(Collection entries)
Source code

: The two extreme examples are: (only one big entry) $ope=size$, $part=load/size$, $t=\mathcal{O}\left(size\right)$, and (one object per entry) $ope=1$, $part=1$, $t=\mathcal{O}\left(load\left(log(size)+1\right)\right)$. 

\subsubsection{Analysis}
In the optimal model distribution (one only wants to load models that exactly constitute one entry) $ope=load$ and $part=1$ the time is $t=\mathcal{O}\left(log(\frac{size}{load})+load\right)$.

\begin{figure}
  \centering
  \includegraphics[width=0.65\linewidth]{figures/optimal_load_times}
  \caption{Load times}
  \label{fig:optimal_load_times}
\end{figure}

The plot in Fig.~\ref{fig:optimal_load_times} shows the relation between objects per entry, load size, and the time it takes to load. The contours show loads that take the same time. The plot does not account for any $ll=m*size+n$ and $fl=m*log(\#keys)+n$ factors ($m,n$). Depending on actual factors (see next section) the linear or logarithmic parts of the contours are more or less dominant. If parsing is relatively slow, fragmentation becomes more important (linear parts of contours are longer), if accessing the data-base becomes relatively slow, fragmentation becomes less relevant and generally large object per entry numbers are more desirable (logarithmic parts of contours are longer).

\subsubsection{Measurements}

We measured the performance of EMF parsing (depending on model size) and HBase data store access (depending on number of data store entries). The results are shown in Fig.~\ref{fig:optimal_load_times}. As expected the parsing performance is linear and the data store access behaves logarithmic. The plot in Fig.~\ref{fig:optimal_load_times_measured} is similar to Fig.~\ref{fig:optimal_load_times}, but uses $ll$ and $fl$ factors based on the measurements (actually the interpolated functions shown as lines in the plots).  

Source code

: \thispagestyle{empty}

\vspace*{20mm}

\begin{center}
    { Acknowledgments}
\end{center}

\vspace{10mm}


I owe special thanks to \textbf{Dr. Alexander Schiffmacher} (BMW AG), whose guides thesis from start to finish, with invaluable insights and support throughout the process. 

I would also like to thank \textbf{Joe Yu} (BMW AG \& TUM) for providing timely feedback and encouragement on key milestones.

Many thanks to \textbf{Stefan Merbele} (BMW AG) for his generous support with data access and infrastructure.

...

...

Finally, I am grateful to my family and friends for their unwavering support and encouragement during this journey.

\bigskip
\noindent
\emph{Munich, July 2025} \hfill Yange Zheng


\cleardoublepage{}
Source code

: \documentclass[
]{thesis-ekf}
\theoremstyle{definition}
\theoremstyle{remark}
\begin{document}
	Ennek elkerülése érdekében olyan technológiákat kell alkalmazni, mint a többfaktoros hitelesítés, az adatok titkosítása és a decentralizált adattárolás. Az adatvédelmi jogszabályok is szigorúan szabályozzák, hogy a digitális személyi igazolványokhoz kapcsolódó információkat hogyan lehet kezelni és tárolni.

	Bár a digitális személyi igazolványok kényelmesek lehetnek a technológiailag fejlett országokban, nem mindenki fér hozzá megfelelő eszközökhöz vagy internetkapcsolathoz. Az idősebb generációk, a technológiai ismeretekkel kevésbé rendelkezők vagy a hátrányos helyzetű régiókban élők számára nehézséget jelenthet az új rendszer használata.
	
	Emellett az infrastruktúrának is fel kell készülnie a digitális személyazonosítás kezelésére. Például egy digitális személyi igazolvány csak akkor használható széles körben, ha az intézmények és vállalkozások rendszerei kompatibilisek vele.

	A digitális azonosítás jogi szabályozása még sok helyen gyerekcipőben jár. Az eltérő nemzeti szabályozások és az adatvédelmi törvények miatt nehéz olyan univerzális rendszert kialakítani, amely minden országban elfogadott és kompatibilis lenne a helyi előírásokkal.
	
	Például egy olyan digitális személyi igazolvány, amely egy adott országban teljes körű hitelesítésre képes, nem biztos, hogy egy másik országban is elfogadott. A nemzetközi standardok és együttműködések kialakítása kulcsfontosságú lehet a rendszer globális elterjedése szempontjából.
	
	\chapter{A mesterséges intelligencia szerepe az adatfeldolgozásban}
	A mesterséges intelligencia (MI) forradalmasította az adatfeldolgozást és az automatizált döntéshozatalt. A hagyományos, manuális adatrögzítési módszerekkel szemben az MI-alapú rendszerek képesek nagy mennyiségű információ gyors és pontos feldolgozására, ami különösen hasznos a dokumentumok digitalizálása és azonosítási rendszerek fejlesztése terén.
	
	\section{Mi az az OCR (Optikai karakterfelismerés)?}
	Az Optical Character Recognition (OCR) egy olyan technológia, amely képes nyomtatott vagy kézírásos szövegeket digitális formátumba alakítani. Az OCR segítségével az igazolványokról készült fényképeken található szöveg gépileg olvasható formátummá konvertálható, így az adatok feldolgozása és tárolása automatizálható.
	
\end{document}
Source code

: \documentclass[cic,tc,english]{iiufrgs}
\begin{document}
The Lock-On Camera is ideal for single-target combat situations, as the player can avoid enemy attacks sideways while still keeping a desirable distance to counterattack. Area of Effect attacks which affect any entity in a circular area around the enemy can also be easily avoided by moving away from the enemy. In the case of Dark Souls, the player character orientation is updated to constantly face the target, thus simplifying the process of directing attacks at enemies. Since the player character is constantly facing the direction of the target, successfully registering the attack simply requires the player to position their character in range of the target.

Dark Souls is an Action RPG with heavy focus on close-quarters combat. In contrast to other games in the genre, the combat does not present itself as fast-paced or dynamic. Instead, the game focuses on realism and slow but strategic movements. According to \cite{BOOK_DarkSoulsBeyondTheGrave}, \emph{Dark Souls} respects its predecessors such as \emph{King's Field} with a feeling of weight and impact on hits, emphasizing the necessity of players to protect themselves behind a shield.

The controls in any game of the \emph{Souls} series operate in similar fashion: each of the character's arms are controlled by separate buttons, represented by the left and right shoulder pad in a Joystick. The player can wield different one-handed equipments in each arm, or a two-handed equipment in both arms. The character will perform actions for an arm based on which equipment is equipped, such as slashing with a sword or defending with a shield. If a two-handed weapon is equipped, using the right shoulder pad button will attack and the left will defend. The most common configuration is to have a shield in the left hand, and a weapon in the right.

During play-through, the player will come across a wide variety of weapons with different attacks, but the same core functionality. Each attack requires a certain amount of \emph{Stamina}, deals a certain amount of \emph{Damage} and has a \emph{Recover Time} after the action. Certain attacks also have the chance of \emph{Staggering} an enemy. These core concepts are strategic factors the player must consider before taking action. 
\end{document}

■ YOUR OBJECTIVE
Looking at the records above, return exactly the lines from the line with "Ennek elkerülése érdekében" to the line with "az OCR (Optikai", both ends included.

■ EXERCISE RESULT
	Ennek elkerülése érdekében olyan technológiákat kell alkalmazni, mint a többfaktoros hitelesítés, az adatok titkosítása és a decentralizált adattárolás. Az adatvédelmi jogszabályok is szigorúan szabályozzák, hogy a digitális személyi igazolványokhoz kapcsolódó információkat hogyan lehet kezelni és tárolni.

	Bár a digitális személyi igazolványok kényelmesek lehetnek a technológiailag fejlett országokban, nem mindenki fér hozzá megfelelő eszközökhöz vagy internetkapcsolathoz. Az idősebb generációk, a technológiai ismeretekkel kevésbé rendelkezők vagy a hátrányos helyzetű régiókban élők számára nehézséget jelenthet az új rendszer használata.
	
	Emellett az infrastruktúrának is fel kell készülnie a digitális személyazonosítás kezelésére. Például egy digitális személyi igazolvány csak akkor használható széles körben, ha az intézmények és vállalkozások rendszerei kompatibilisek vele.

	A digitális azonosítás jogi szabályozása még sok helyen gyerekcipőben jár. Az eltérő nemzeti szabályozások és az adatvédelmi törvények miatt nehéz olyan univerzális rendszert kialakítani, amely minden országban elfogadott és kompatibilis lenne a helyi előírásokkal.
	
	Például egy olyan digitális személyi igazolvány, amely egy adott országban teljes körű hitelesítésre képes, nem biztos, hogy egy másik országban is elfogadott. A nemzetközi standardok és együttműködések kialakítása kulcsfontosságú lehet a rendszer globális elterjedése szempontjából.
	
	\chapter{A mesterséges intelligencia szerepe az adatfeldolgozásban}
	A mesterséges intelligencia (MI) forradalmasította az adatfeldolgozást és az automatizált döntéshozatalt. A hagyományos, manuális adatrögzítési módszerekkel szemben az MI-alapú rendszerek képesek nagy mennyiségű információ gyors és pontos feldolgozására, ami különösen hasznos a dokumentumok digitalizálása és azonosítási rendszerek fejlesztése terén.
	
	\section{Mi az az OCR (Optikai karakterfelismerés)?}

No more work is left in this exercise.